# HAST Unable to write synchronization data



## thinkofit (Jun 20, 2011)

Hello,

I had a working HAST configuration on 2 servers for two months: storclust01 and storclust02 with 3 resources (SATA1, SATA2, SATA3). Everything was synched.

Now, after a reboot, storclust02 has the primary role but cannot sync on storclust01 (secondary role).

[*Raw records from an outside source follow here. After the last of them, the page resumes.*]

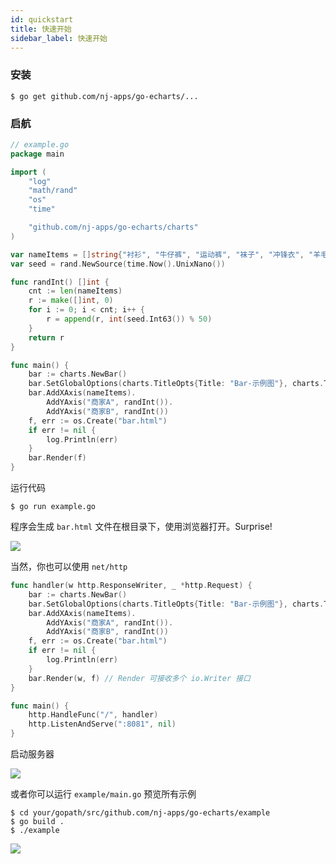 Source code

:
 ```yaml
---
id: quickstart
title: 快速开始
sidebar_label: 快速开始
---
```


### 安装

```shell
$ go get github.com/nj-apps/go-echarts/...
```

### 启航

```go
// example.go
package main

import (
    "log"
    "math/rand"
    "os"
    "time"

    "github.com/nj-apps/go-echarts/charts"
)

var nameItems = []string{"衬衫", "牛仔裤", "运动裤", "袜子", "冲锋衣", "羊毛衫"}
var seed = rand.NewSource(time.Now().UnixNano())

func randInt() []int {
    cnt := len(nameItems)
    r := make([]int, 0)
    for i := 0; i < cnt; i++ {
        r = append(r, int(seed.Int63()) % 50)
    }
    return r
}

func main() {
    bar := charts.NewBar()
    bar.SetGlobalOptions(charts.TitleOpts{Title: "Bar-示例图"}, charts.ToolboxOpts{Show: true})
    bar.AddXAxis(nameItems).
        AddYAxis("商家A", randInt()).
        AddYAxis("商家B", randInt())
    f, err := os.Create("bar.html")
    if err != nil {
        log.Println(err)
    }
    bar.Render(f)
}
```

运行代码

```shell
$ go run example.go
```

程序会生成 `bar.html` 文件在根目录下，使用浏览器打开。Surprise!

![](https://user-images.githubusercontent.com/19553554/52197440-843a5200-289a-11e9-8601-3ce8d945b04a.gif)

当然，你也可以使用 `net/http`

```go
func handler(w http.ResponseWriter, _ *http.Request) {
    bar := charts.NewBar()
    bar.SetGlobalOptions(charts.TitleOpts{Title: "Bar-示例图"}, charts.ToolboxOpts{Show: true})
    bar.AddXAxis(nameItems).
        AddYAxis("商家A", randInt()).
        AddYAxis("商家B", randInt())
    f, err := os.Create("bar.html")
    if err != nil {
        log.Println(err)
    }
    bar.Render(w, f) // Render 可接收多个 io.Writer 接口
}

func main() {
    http.HandleFunc("/", handler)
    http.ListenAndServe(":8081", nil)
}
```

启动服务器

![](https://user-images.githubusercontent.com/19553554/52198001-6a9a0a00-289c-11e9-9daa-e6637b4ae527.png)

或者你可以运行 `example/main.go` 预览所有示例

```shell
$ cd your/gopath/src/github.com/nj-apps/go-echarts/example
$ go build .
$ ./example
```

![](https://user-images.githubusercontent.com/19553554/52496959-cdc6cc00-2c0f-11e9-8bab-8e39a050ad91.png)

This is what I read in the log of the primary server:


```
Jun 20 15:27:32 storclust02 hastd[2180]: [SATA2] (primary) Unable to receive reply header: Resource temporarily unavailable.
Jun 20 15:27:32 storclust02 hastd[2180]: [SATA2] (primary) Disconnected from tcp4://10.0.0.1.
Jun 20 15:27:32 storclust02 hastd[2180]: [SATA2] (primary) Unable to write synchronization data: Invalid argument.
Jun 20 15:27:33 storclust02 hastd[2179]: [SATA1] (primary) Unable to receive reply header: Resource temporarily unavailable.
Jun 20 15:27:33 storclust02 hastd[2179]: [SATA1] (primary) Disconnected from tcp4://10.0.0.1.
Jun 20 15:27:33 storclust02 hastd[2179]: [SATA1] (primary) Unable to write synchronization data: Invalid argument.
Jun 20 15:27:33 storclust02 hastd[3727]: [SATA3] (primary) Unable to receive reply header: Resource temporarily unavailable.
Jun 20 15:27:33 storclust02 hastd[3727]: [SATA3] (primary) Disconnected from tcp4://10.0.0.1.
Jun 20 15:27:33 storclust02 hastd[3727]: [SATA3] (primary) Unable to write synchronization data: Invalid argument.
```

While on the secondary:


```
Jun 20 15:32:54 storclust01 hastd[2521]: [SATA2] (secondary) Unable to receive request header: Socket is not connected.
Jun 20 15:32:54 storclust01 hastd[2520]: [SATA3] (secondary) Unable to receive request header: Socket is not connected.
Jun 20 15:32:54 storclust01 hastd[2461]: [SATA2] (secondary) Worker process exited ungracefully (pid=2521, exitcode=75).
Jun 20 15:32:55 storclust01 hastd[2519]: [SATA1] (secondary) Unable to receive request header: Socket is not connected.
Jun 20 15:32:55 storclust01 hastd[2461]: [SATA3] (secondary) Worker process exited ungracefully (pid=2520, exitcode=75).
Jun 20 15:33:00 storclust01 hastd[2461]: [SATA1] (secondary) Worker process exited ungracefully (pid=2519, exitcode=75).
```

I'm running 8.2-STABLE on both servers with an up-to-date source code.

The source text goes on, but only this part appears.